Nesligül Hanım’ın bir iç çekişle döküverdiği bu kelimeler Dilan’ın arkeoloji öğreniminde kat ettiği basamakları anlatıyor. Milimetrik kâğıda birebir çizdiği resimler; çizim yeteneğinden dolayı okula yakın bir eve taşınması ve sabahlamalar, sabahlamalar…

Her arkeolog adayı gibi Dilan da bir an önce kelebek olup uçmak, kazı çalışmalarına katılıp kanat çırpmak istiyormuş. Ama kazı çağrısı bir türlü gelmek bilmemiş! “Dilan o dönemde depresyona girdi” diyor anne Nesligül ve işin vehametini şu sözlerle anlatıyor:

“Kızımın duruşu belliydi. Ama kazı ekibinden biri, Dilan’ı hocasına terörist olarak anlatmış. Kızım bu yüzden kazıya çıkarılmadığını söylerdi. Hocasıyla görüşmesinde kızım EMEP’li olduğunu açık açık söylemiş; hakkındaki terörist lafını da kesinlikle kabul etmemiş. Yurtsever Kürt arkadaşları olduğunu da söylemiş, inkâr etmemiş…”

Nesligül Hanım, kızının sırf düşüncesi ve politik kimliği nedeniyle arkeolojik saha çalışmalarından uzak tutulduğunu belirtiyor. Bu konuda adı geçen akademisyenleri de asla affetmeyeceğini söylüyor.
“…Kumpas, kullanımı tek başına çözemeyeceğiniz bir şeydir. Biri yanınızda olsa bile ustası değilse zor anlarsınız” Genç arkeologların kullandığı alet, sözlüklerde işte böyle tanımlanıyor ve herkesin az çok bildiği üzere; birine “kumpas kurmak” da ince hesap benzetmesinden ileri geliyor.  

Bir akademisyen öğrencisine kumpas kurar mı? Öğrencisinin politik görüşlerinden dolayı ince hesaplar içine girerek onu kazı çalışmalarından alıkoyar mı? Doğrusu insanın buna inanası gelmiyor. Ve burada elbette söz bizden ziyade Dilan’ın hocalarına düşüyor. Hesapsız, açık ve anne Nesligül Hanım’ı yüreğinden yakalama gücüne sahip bir söz… Ve o açıklıkta bir söz gelmedikçe; akademi, kah heykel kıran, kah kalabalıklar arasında kendini patlatan karanlık zihniyetten kendini ayırma gücüne sahip olamayacak.
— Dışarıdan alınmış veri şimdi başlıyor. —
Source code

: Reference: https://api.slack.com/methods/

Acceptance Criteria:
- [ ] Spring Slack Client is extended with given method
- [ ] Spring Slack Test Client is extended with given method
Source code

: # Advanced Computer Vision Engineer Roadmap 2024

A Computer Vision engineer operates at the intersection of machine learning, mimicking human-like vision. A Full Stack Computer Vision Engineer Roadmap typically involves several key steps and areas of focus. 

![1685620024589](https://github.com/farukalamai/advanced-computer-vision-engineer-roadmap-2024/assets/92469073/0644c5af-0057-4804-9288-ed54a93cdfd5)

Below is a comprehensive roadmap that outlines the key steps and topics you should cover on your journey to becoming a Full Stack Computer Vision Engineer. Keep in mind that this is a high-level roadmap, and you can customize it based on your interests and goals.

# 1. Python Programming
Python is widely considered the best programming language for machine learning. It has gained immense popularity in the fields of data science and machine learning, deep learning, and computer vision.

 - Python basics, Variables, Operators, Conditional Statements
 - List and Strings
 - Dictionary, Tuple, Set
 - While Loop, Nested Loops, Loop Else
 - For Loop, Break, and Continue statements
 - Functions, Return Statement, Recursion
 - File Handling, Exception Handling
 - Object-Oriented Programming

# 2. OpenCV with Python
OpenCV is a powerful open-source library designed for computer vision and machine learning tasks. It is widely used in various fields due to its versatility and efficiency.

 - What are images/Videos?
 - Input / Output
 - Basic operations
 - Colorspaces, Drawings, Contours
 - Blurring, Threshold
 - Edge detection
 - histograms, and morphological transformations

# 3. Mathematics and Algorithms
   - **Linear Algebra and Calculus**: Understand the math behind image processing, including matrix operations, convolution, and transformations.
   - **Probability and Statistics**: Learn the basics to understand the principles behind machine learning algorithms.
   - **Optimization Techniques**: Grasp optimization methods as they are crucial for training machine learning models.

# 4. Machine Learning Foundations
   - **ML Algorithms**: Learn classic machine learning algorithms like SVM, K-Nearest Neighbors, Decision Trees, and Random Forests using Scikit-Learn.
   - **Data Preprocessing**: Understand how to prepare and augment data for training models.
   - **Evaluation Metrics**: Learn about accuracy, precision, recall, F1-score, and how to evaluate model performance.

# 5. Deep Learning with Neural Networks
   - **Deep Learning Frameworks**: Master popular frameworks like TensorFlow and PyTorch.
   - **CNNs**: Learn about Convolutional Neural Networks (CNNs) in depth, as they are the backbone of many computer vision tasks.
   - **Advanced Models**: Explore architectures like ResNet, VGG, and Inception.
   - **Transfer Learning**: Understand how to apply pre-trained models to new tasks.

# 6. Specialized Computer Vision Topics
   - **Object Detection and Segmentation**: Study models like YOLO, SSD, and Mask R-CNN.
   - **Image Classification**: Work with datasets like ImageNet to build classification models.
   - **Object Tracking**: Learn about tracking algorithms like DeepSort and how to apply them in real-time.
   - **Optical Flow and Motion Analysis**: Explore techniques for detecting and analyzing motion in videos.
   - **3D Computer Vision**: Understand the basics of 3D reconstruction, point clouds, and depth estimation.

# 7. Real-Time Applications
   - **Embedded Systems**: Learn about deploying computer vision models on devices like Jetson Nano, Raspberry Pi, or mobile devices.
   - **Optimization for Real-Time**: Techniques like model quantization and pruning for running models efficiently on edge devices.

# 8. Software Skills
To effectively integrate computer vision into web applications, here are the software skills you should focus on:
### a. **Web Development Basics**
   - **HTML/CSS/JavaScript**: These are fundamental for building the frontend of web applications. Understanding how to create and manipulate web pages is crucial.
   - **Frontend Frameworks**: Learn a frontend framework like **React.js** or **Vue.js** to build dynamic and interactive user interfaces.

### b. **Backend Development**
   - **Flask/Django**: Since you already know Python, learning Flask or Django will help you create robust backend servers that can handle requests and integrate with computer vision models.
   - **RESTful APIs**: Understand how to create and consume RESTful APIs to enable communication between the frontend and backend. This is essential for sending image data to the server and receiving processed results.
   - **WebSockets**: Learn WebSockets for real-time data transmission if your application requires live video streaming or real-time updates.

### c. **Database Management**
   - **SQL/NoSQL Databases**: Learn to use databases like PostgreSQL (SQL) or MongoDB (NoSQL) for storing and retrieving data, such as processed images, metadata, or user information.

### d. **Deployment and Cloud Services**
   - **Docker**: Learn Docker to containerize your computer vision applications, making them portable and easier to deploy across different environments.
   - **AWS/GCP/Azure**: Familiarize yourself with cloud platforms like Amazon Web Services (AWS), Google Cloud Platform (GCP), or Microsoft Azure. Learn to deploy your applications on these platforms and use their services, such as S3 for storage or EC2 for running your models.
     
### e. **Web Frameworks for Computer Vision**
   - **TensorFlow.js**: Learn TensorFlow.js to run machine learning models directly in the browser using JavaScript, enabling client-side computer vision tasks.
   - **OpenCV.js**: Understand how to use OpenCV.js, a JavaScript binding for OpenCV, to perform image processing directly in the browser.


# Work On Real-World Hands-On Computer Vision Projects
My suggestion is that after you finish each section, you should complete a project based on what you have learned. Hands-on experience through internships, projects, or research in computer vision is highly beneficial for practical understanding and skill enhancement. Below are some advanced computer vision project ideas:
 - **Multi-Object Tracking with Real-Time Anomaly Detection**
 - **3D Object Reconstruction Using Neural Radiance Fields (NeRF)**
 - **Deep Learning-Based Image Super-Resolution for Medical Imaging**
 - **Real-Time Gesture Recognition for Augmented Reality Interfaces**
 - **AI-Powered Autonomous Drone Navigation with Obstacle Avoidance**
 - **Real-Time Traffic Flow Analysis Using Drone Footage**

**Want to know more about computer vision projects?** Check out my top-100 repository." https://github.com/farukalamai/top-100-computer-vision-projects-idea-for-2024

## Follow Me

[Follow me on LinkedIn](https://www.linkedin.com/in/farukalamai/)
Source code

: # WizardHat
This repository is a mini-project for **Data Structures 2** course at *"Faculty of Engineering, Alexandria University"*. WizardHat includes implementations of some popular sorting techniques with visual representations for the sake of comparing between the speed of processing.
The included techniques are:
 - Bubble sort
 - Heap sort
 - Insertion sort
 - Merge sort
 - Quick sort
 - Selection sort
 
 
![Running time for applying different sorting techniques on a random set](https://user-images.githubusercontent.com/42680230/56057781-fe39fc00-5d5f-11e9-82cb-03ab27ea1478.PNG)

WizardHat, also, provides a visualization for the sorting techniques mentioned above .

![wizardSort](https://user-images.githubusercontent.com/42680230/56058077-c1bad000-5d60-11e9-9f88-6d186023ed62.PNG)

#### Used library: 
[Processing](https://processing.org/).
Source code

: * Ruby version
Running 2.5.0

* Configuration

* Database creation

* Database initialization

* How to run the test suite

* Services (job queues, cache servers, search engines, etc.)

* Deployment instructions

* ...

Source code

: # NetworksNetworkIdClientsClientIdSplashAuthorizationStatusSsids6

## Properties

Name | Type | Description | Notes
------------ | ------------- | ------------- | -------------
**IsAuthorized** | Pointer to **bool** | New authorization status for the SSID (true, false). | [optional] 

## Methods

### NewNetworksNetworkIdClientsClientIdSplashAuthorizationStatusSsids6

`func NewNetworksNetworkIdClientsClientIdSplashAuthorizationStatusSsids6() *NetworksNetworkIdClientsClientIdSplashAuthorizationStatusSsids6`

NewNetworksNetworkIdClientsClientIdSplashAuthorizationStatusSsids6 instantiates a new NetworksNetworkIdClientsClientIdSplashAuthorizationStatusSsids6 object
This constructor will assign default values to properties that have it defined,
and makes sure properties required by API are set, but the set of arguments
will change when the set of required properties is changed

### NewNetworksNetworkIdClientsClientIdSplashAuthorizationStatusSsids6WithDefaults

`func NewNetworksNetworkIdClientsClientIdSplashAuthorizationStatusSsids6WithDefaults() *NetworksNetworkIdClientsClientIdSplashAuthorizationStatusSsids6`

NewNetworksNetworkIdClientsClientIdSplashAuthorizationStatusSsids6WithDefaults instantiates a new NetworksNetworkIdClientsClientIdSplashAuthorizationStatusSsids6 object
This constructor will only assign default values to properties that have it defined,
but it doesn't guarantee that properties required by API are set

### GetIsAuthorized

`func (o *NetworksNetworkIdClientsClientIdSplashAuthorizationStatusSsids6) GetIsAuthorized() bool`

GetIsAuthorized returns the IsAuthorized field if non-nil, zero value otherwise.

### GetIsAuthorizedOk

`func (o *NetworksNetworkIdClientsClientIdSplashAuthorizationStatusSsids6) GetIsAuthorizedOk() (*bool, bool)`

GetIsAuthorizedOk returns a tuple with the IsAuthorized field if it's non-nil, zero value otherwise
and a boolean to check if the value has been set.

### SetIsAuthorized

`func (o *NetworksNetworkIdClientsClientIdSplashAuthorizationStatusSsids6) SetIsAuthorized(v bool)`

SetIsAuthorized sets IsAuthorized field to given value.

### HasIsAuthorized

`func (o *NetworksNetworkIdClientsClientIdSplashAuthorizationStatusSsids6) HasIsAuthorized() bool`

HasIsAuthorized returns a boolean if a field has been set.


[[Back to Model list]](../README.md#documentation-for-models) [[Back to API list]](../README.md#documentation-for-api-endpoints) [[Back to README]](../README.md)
Peki bir devlet “bir kısım” yuttaşına kumpas kurar mı? 10 Ekim’de Dilan Sarıkaya ile birlikte 100 insanımızı aramızdan alan o vahşi katliam, tüm yönleriyle aydınlanıncaya dek sanırım bu soru baki kalacak...

BİSTÜRİ

“Ankara’da, Sultanahmet’te öldüremediler ama emeğimizle, onurumuzla çalışıp yaşamamıza da izin vermiyorlar...”
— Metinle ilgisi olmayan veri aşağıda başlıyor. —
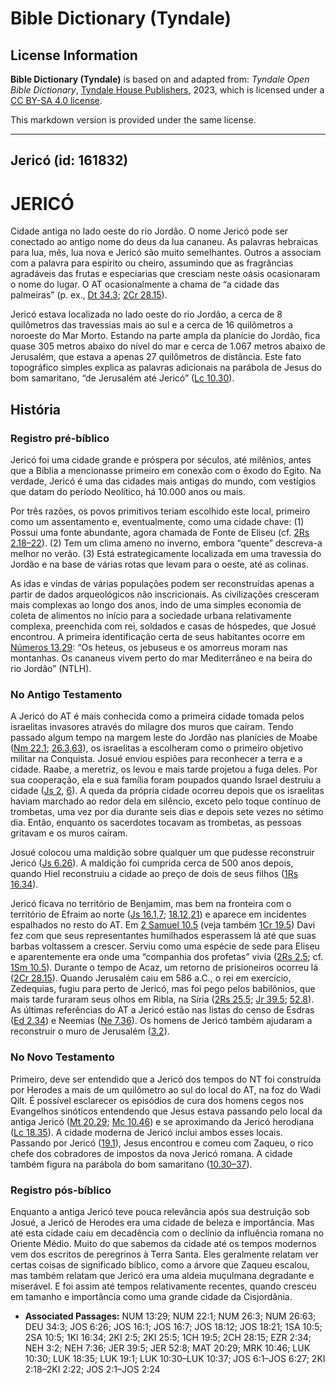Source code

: # Bible Dictionary (Tyndale)

## License Information

**Bible Dictionary (Tyndale)** is based on and adapted from: _Tyndale Open Bible Dictionary_, [Tyndale House Publishers](https://tyndaleopenresources.com/), 2023, which is licensed under a [CC BY-SA 4.0 license](https://creativecommons.org/licenses/by-sa/4.0/legalcode.en).

This markdown version is provided under the same license.



--------------------------------

## Jericó (id: 161832)

JERICÓ
======

Cidade antiga no lado oeste do rio Jordão. O nome Jericó pode ser conectado ao antigo nome do deus da lua cananeu. As palavras hebraicas para lua, mês, lua nova e Jericó são muito semelhantes. Outros a associam com a palavra para espírito ou cheiro, assumindo que as fragrâncias agradáveis das frutas e especiarias que cresciam neste oásis ocasionaram o nome do lugar. O AT ocasionalmente a chama de “a cidade das palmeiras” (p. ex., [Dt 34\.3](https://ref.ly/Deut34:3); [2Cr 28\.15](https://ref.ly/2Chr28:15)).

Jericó estava localizada no lado oeste do rio Jordão, a cerca de 8 quilômetros das travessias mais ao sul e a cerca de 16 quilômetros a noroeste do Mar Morto. Estando na parte ampla da planície do Jordão, fica quase 305 metros abaixo do nível do mar e cerca de 1\.067 metros abaixo de Jerusalém, que estava a apenas 27 quilômetros de distância. Este fato topográfico simples explica as palavras adicionais na parábola de Jesus do bom samaritano, “de Jerusalém até Jericó” ([Lc 10\.30](https://ref.ly/Luke10:30)).

História
--------

### Registro pré\-bíblico

Jericó foi uma cidade grande e próspera por séculos, até milênios, antes que a Bíblia a mencionasse primeiro em conexão com o êxodo do Egito. Na verdade, Jericó é uma das cidades mais antigas do mundo, com vestígios que datam do período Neolítico, há 10\.000 anos ou mais.

Por três razões, os povos primitivos teriam escolhido este local, primeiro como um assentamento e, eventualmente, como uma cidade chave: (1\) Possui uma fonte abundante, agora chamada de Fonte de Eliseu (cf. [2Rs 2\.18–22](https://ref.ly/2Kgs2:18-2Kgs2:22)). (2\) Tem um clima ameno no inverno, embora “quente” descreva\-a melhor no verão. (3\) Está estrategicamente localizada em uma travessia do Jordão e na base de várias rotas que levam para o oeste, até as colinas.

As idas e vindas de várias populações podem ser reconstruídas apenas a partir de dados arqueológicos não inscricionais. As civilizações cresceram mais complexas ao longo dos anos, indo de uma simples economia de coleta de alimentos no início para a sociedade urbana relativamente complexa, preenchida com rei, soldados e casas de hóspedes, que Josué encontrou. A primeira identificação certa de seus habitantes ocorre em [Números 13\.29](https://ref.ly/Num13:29): “Os heteus, os jebuseus e os amorreus moram nas montanhas. Os cananeus vivem perto do mar Mediterrâneo e na beira do rio Jordão” (NTLH).

### No Antigo Testamento

A Jericó do AT é mais conhecida como a primeira cidade tomada pelos israelitas invasores através do milagre dos muros que caíram. Tendo passado algum tempo na margem leste do Jordão nas planícies de Moabe ([Nm 22\.1](https://ref.ly/Num22:1); [26\.3,63](https://ref.ly/Num26:3)), os israelitas a escolheram como o primeiro objetivo militar na Conquista. Josué enviou espiões para reconhecer a terra e a cidade. Raabe, a meretriz, os levou e mais tarde projetou a fuga deles. Por sua cooperação, ela e sua família foram poupados quando Israel destruiu a cidade ([Js 2](https://ref.ly/Josh2:1-Josh2:24), [6](https://ref.ly/Josh6:1-Josh6:27)). A queda da própria cidade ocorreu depois que os israelitas haviam marchado ao redor dela em silêncio, exceto pelo toque contínuo de trombetas, uma vez por dia durante seis dias e depois sete vezes no sétimo dia. Então, enquanto os sacerdotes tocavam as trombetas, as pessoas gritavam e os muros caíram.

Josué colocou uma maldição sobre qualquer um que pudesse reconstruir Jericó ([Js 6\.26](https://ref.ly/Josh6:26)). A maldição foi cumprida cerca de 500 anos depois, quando Hiel reconstruiu a cidade ao preço de dois de seus filhos ([1Rs 16\.34](https://ref.ly/1Kgs16:34)).

Jericó ficava no território de Benjamim, mas bem na fronteira com o território de Efraim ao norte ([Js 16\.1,7](https://ref.ly/Josh16:1); [18\.12,21](https://ref.ly/Josh18:12)) e aparece em incidentes espalhados no resto do AT. Em [2 Samuel 10\.5](https://ref.ly/2Sam10:5) (veja também [1Cr 19\.5](https://ref.ly/1Chr19:5)) Davi fez com que seus representantes humilhados esperassem lá até que suas barbas voltassem a crescer. Serviu como uma espécie de sede para Eliseu e aparentemente era onde uma “companhia dos profetas” vivia ([2Rs 2\.5](https://ref.ly/2Kgs2:5); cf. [1Sm 10\.5](https://ref.ly/1Sam10:5)). Durante o tempo de Acaz, um retorno de prisioneiros ocorreu lá ([2Cr 28\.15](https://ref.ly/2Chr28:15)). Quando Jerusalém caiu em 586 a.C., o rei em exercício, Zedequias, fugiu para perto de Jericó, mas foi pego pelos babilônios, que mais tarde furaram seus olhos em Ribla, na Síria ([2Rs 25\.5](https://ref.ly/2Kgs25:5); [Jr 39\.5](https://ref.ly/Jer39:5); [52\.8](https://ref.ly/Jer52:8)). As últimas referências do AT a Jericó estão nas listas do censo de Esdras ([Ed 2\.34](https://ref.ly/Ezra2:34)) e Neemias ([Ne 7\.36](https://ref.ly/Neh7:36)). Os homens de Jericó também ajudaram a reconstruir o muro de Jerusalém ([3\.2](https://ref.ly/Neh3:2)).

### No Novo Testamento

Primeiro, deve ser entendido que a Jericó dos tempos do NT foi construída por Herodes a mais de um quilômetro ao sul do local do AT, na foz do Wadi Qilt. É possível esclarecer os episódios de cura dos homens cegos nos Evangelhos sinóticos entendendo que Jesus estava passando pelo local da antiga Jericó ([Mt 20\.29](https://ref.ly/Matt20:29); [Mc 10\.46](https://ref.ly/Mark10:46)) e se aproximando da Jericó herodiana ([Lc 18\.35](https://ref.ly/Luke18:35)). A cidade moderna de Jericó inclui ambos esses locais. Passando por Jericó ([19\.1](https://ref.ly/Luke19:1)), Jesus encontrou e comeu com Zaqueu, o rico chefe dos cobradores de impostos da nova Jericó romana. A cidade também figura na parábola do bom samaritano ([10\.30–37](https://ref.ly/Luke10:30-Luke10:37)).

### Registro pós\-bíblico

Enquanto a antiga Jericó teve pouca relevância após sua destruição sob Josué, a Jericó de Herodes era uma cidade de beleza e importância. Mas até esta cidade caiu em decadência com o declínio da influência romana no Oriente Médio. Muito do que sabemos da cidade até os tempos modernos vem dos escritos de peregrinos à Terra Santa. Eles geralmente relatam ver certas coisas de significado bíblico, como a árvore que Zaqueu escalou, mas também relatam que Jericó era uma aldeia muçulmana degradante e miserável. E foi assim até tempos relativamente recentes, quando cresceu em tamanho e importância como uma grande cidade da Cisjordânia.

* **Associated Passages:** NUM 13:29; NUM 22:1; NUM 26:3; NUM 26:63; DEU 34:3; JOS 6:26; JOS 16:1; JOS 16:7; JOS 18:12; JOS 18:21; 1SA 10:5; 2SA 10:5; 1KI 16:34; 2KI 2:5; 2KI 25:5; 1CH 19:5; 2CH 28:15; EZR 2:34; NEH 3:2; NEH 7:36; JER 39:5; JER 52:8; MAT 20:29; MRK 10:46; LUK 10:30; LUK 18:35; LUK 19:1; LUK 10:30–LUK 10:37; JOS 6:1–JOS 6:27; 2KI 2:18–2KI 2:22; JOS 2:1–JOS 2:24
Bu sözler bir diğer Dilan’a; 10 Ekim Katliamı’ndan şans eseri kurtulan Dilan Unay’a ait. Dilan, Balıkesir Üniversitesi Mimari Restorasyon Bölümü’nü bitirmiş. Şimdi İstanbul’da yaşıyor. Ankara patlamasından sonra Sultanahmet patlamasından da kıl payı kurtulmuş. O sıralar Topkapı Sarayı’nda çalışıyormuş ve patlama sonrası Sultanahmet’te yaşanan o dehşet manzarasına tanık olmuş. Dehşet üzerine dehşet; travma üzerine travma hali yani onun yaşadıkları...

Bütün bu cehennem anlarından kavrularak çıkmış genç restoratör, kudretini toplayarak yine hayata asılmış.

Günlerden bir gün iş çıkışında işverenin odasına çağrılmış.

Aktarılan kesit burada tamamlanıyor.